Market Analysis
Bursa Asia Bersiap Dibuka Melemah, Reli Logam Mulia Terhenti

Shikhar Balwani - Bloomberg News
Bloomberg Technoz, Bursa saham Asia diprediksi akan dibuka di zona merah pagi ini, mengikuti tren pelemahan sektor teknologi di Wall Street. Fokus investor juga tertuju pada sektor logam mulia setelah harga perak dan emas merosot dari level tertinggi sepanjang masa.
Kontrak berjangka (futures) indeks saham di Australia dan Jepang menunjukkan awal yang lemah bagi pasar mereka. Sentimen ini muncul setelah indeks S&P 500 terkoreksi 0,3%, yang turut menyeret saham-saham raksasa teknologi seperti Tesla Inc, Nvidia Corp, dan Meta Platforms. Sementara itu, indeks Nasdaq 100 tergelincir 0,5%.
Pelemahan di sektor ekuitas ini "merupakan pembalikan dari pekan lalu saat saham teknologi memimpin kenaikan," ujar Joe Mazzola, kepala strategi perdagangan & derivatif di Charles Schwab.
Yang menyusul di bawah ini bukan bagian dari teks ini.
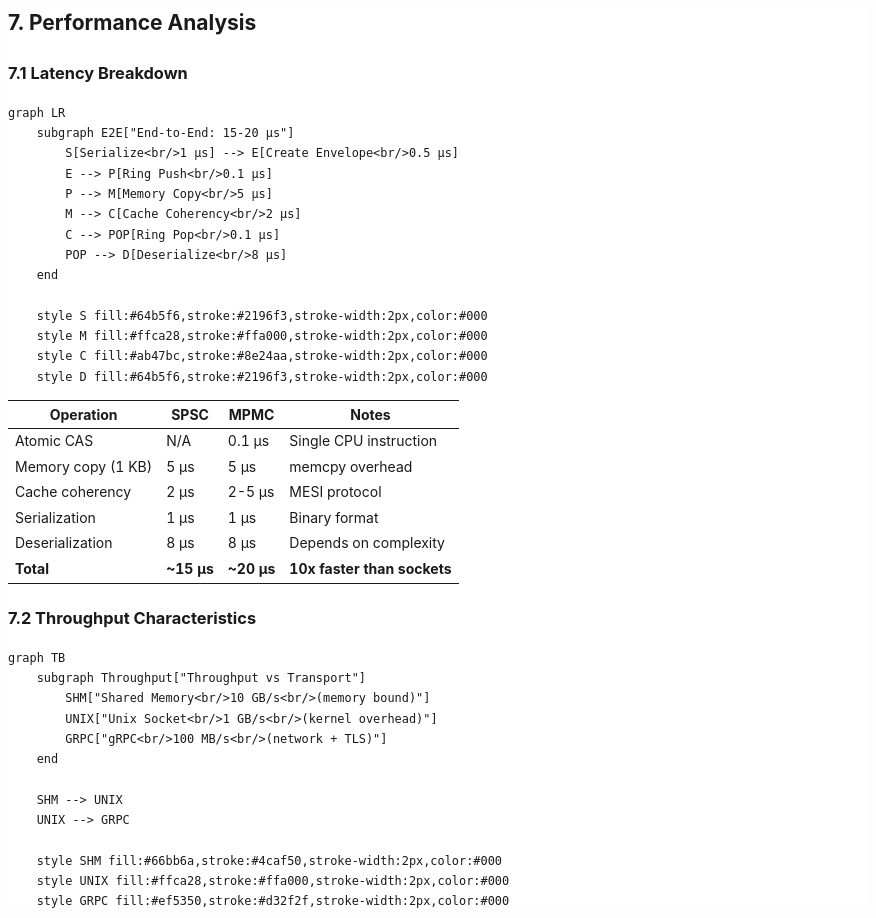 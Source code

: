 
## 7. Performance Analysis

### 7.1 Latency Breakdown

```mermaid
graph LR
    subgraph E2E["End-to-End: 15-20 μs"]
        S[Serialize<br/>1 μs] --> E[Create Envelope<br/>0.5 μs]
        E --> P[Ring Push<br/>0.1 μs]
        P --> M[Memory Copy<br/>5 μs]
        M --> C[Cache Coherency<br/>2 μs]
        C --> POP[Ring Pop<br/>0.1 μs]
        POP --> D[Deserialize<br/>8 μs]
    end

    style S fill:#64b5f6,stroke:#2196f3,stroke-width:2px,color:#000
    style M fill:#ffca28,stroke:#ffa000,stroke-width:2px,color:#000
    style C fill:#ab47bc,stroke:#8e24aa,stroke-width:2px,color:#000
    style D fill:#64b5f6,stroke:#2196f3,stroke-width:2px,color:#000
```

| Operation | SPSC | MPMC | Notes |
|-----------|------|------|-------|
| Atomic CAS | N/A | 0.1 μs | Single CPU instruction |
| Memory copy (1 KB) | 5 μs | 5 μs | memcpy overhead |
| Cache coherency | 2 μs | 2-5 μs | MESI protocol |
| Serialization | 1 μs | 1 μs | Binary format |
| Deserialization | 8 μs | 8 μs | Depends on complexity |
| **Total** | **~15 μs** | **~20 μs** | **10x faster than sockets** |

### 7.2 Throughput Characteristics

```mermaid
graph TB
    subgraph Throughput["Throughput vs Transport"]
        SHM["Shared Memory<br/>10 GB/s<br/>(memory bound)"]
        UNIX["Unix Socket<br/>1 GB/s<br/>(kernel overhead)"]
        GRPC["gRPC<br/>100 MB/s<br/>(network + TLS)"]
    end

    SHM --> UNIX
    UNIX --> GRPC

    style SHM fill:#66bb6a,stroke:#4caf50,stroke-width:2px,color:#000
    style UNIX fill:#ffca28,stroke:#ffa000,stroke-width:2px,color:#000
    style GRPC fill:#ef5350,stroke:#d32f2f,stroke-width:2px,color:#000
```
Namun, ia menambahkan bahwa koreksi ini "tampaknya tidak terhubung dengan faktor fundamental tertentu."Indeks saham global pun harus mengakhiri reli kenaikan selama tujuh hari berturut-turut. Di saat yang sama, penguatan logam mulia terhenti seiring langkah investor melakukan aksi ambil untung (profit taking). Harga perak anjlok 9% setelah sempat menembus angka US$80 per ons pada hari Senin (29/12)—kenaikan yang sebelumnya didorong oleh perdagangan spekulatif dan kekhawatiran akan kelangkaan pasokan. Sementara itu, harga emas merosot lebih dari 4%.
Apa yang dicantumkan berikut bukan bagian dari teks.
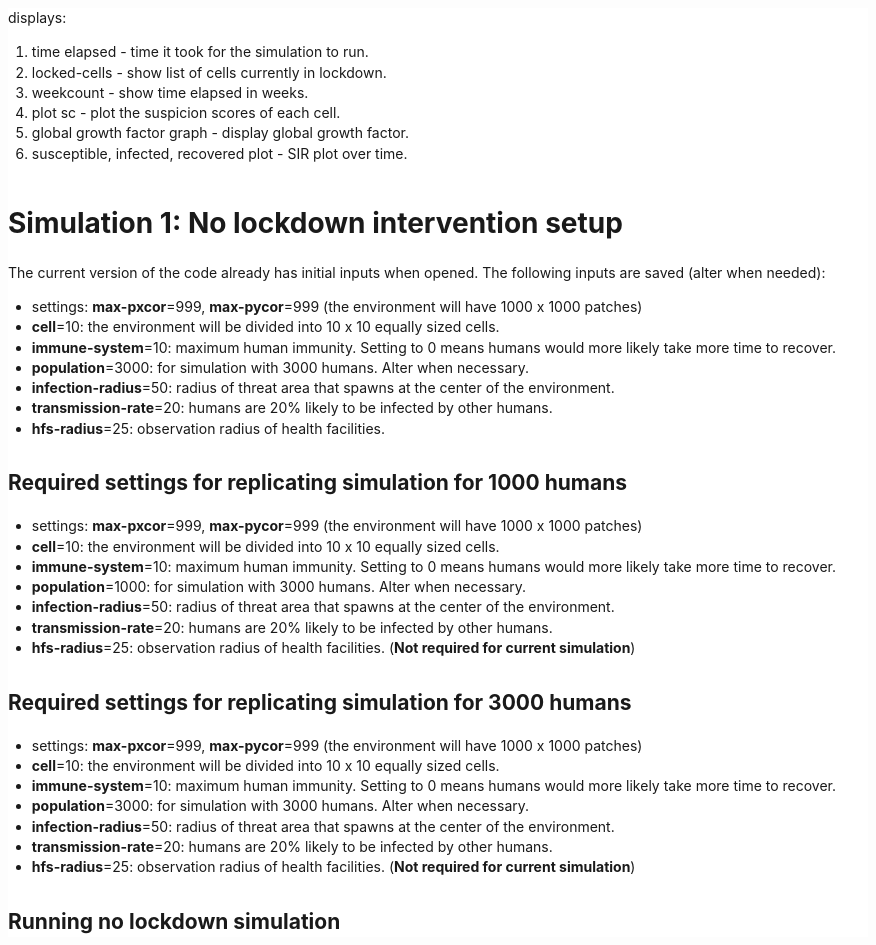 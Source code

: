 displays:

1. time elapsed - time it took for the simulation to run.
2. locked-cells - show list of cells currently in lockdown.
3. weekcount - show time elapsed in weeks.
4. plot sc - plot the suspicion scores of each cell.
5. global growth factor graph - display global growth factor.
6. susceptible, infected, recovered plot - SIR plot over time.

# Simulation 1: No lockdown intervention setup

The current version of the code already has initial inputs when opened. The following inputs are saved (alter when needed):

-   settings: **max-pxcor**=999, **max-pycor**=999 (the environment will have 1000 x 1000 patches)
-   **cell**=10: the environment will be divided into 10 x 10 equally sized cells.
-   **immune-system**=10: maximum human immunity. Setting to 0 means humans would more likely take more time to recover.
-   **population**=3000: for simulation with 3000 humans. Alter when necessary.
-   **infection-radius**=50: radius of threat area that spawns at the center of the environment.
-   **transmission-rate**=20: humans are 20% likely to be infected by other humans.
-   **hfs-radius**=25: observation radius of health facilities.

## Required settings for replicating simulation for 1000 humans

-   settings: **max-pxcor**=999, **max-pycor**=999 (the environment will have 1000 x 1000 patches)
-   **cell**=10: the environment will be divided into 10 x 10 equally sized cells.
-   **immune-system**=10: maximum human immunity. Setting to 0 means humans would more likely take more time to recover.
-   **population**=1000: for simulation with 3000 humans. Alter when necessary.
-   **infection-radius**=50: radius of threat area that spawns at the center of the environment.
-   **transmission-rate**=20: humans are 20% likely to be infected by other humans.
-   **hfs-radius**=25: observation radius of health facilities. (**Not required for current simulation**)

## Required settings for replicating simulation for 3000 humans

-   settings: **max-pxcor**=999, **max-pycor**=999 (the environment will have 1000 x 1000 patches)
-   **cell**=10: the environment will be divided into 10 x 10 equally sized cells.
-   **immune-system**=10: maximum human immunity. Setting to 0 means humans would more likely take more time to recover.
-   **population**=3000: for simulation with 3000 humans. Alter when necessary.
-   **infection-radius**=50: radius of threat area that spawns at the center of the environment.
-   **transmission-rate**=20: humans are 20% likely to be infected by other humans.
-   **hfs-radius**=25: observation radius of health facilities. (**Not required for current simulation**)

## Running no lockdown simulation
Pergerakan saham global. (Sumber: Bloomberg)
Sepanjang tahun berjalan (YtD), S&P 500 tercatat naik sekitar 17%. Meski performa ini melampaui ekspektasi pasar yang sebelumnya khawatir akan adanya aksi jual akibat kebijakan tarif, angka tersebut masih kalah dibandingkan beberapa bursa global lainnya. Indeks MSCI All Country World telah melonjak 21% pada tahun 2025, sementara indeks saham Asia telah reli hampir 26%.
Meski demikian, konsensus optimistis mulai terbentuk bahwa saham-saham AS akan melanjutkan reli pada tahun 2026 setelah mencatat keuntungan tiga tahun berturut-turut. Terlepas dari berbagai risiko—mulai dari potensi lesunya tren kecerdasan buatan (AI) hingga kejutan kebijakan yang tak terduga—para analis memprediksi rata-rata kenaikan 9% lagi untuk S&P 500 tahun depan.
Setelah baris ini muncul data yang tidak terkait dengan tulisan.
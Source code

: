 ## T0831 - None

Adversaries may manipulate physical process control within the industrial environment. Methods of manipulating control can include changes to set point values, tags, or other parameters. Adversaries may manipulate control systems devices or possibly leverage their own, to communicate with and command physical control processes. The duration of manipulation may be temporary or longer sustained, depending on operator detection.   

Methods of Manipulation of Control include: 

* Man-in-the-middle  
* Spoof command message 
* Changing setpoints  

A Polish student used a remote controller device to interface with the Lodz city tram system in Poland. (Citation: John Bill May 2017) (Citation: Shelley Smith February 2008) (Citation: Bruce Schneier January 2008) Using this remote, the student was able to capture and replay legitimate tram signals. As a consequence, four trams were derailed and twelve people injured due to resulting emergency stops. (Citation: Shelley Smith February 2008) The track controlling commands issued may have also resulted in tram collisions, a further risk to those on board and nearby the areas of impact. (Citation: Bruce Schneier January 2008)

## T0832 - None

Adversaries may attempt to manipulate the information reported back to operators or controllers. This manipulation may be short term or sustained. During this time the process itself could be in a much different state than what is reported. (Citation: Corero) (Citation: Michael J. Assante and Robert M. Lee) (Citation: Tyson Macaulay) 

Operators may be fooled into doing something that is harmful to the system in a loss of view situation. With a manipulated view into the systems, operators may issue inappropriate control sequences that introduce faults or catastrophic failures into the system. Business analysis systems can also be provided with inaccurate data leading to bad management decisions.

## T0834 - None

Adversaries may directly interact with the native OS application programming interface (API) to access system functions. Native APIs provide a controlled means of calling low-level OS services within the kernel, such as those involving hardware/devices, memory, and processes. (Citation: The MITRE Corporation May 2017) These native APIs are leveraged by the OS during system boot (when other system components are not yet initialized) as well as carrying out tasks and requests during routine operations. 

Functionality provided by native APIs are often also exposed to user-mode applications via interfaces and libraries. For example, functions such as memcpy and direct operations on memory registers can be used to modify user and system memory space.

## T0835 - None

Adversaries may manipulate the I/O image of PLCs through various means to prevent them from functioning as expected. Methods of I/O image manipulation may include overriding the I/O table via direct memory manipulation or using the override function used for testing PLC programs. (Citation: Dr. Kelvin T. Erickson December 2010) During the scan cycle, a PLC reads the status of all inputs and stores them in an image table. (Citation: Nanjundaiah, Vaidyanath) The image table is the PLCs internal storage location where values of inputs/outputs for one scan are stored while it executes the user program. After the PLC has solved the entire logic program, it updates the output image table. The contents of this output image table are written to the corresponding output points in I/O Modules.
“Dolar AS dan S&P 500 diperkirakan akan bersinar di tahun 2025, namun realitanya sedikit berbeda karena gejolak dan perubahan rencana pengumuman tarif pada bulan April sempat mengikis kepercayaan terhadap kebijakan Amerika. Indeks acuan AS memang mengalami tahun yang baik, namun belum secara meyakinkan mengalahkan pesaingnya, bahkan di sektor teknologi," kata Sebastian Boyd, Strategi Makro di Markets Live.
Di sisi lain, Presiden AS Donald Trump memberikan sinyal bahwa ia telah mengantongi kandidat favorit untuk gubernur Bank Sentral AS atau Federal Reserve (The Fed) berikutnya, meski ia tidak terburu-buru melakukan pengumuman. Trump juga sempat melontarkan wacana untuk memecat pemimpin bank sentral saat ini, Jerome Powell.
Investor juga tengah menakar prospek suku bunga AS dan kebijakan moneter. Sebagian besar ahli strategi suku bunga di Wall Street memperkirakan imbal hasil (yield) obligasi AS (Treasury) akan stabil atau bahkan lebih tinggi pada 2026, meskipun terdapat potensi pemangkasan suku bunga oleh The Fed.
Dari pasar lainnya, Bitcoin bergerak melemah pada Selasa (30/12) pagi. Mata uang kripto ini sempat menembus US$90.000 pada sesi sebelumnya sebelum akhirnya kembali terkoreksi. Indeks dolar AS terpantau stabil, sementara imbal hasil Treasury 10-tahun turun tipis ke level 4,11%.
Harga minyak dunia merangkak naik menyusul kebuntuan negosiasi mengenai Ukraina yang dipimpin AS, serta komitmen China untuk mendukung pertumbuhan ekonomi tahun depan. Meski demikian, minyak mentah jenis Brent masih berada dalam jalur penurunan bulanan kelima berturut-turut pada Desember ini, yang akan menjadi tren penurunan terpanjang dalam lebih dari dua tahun terakhir.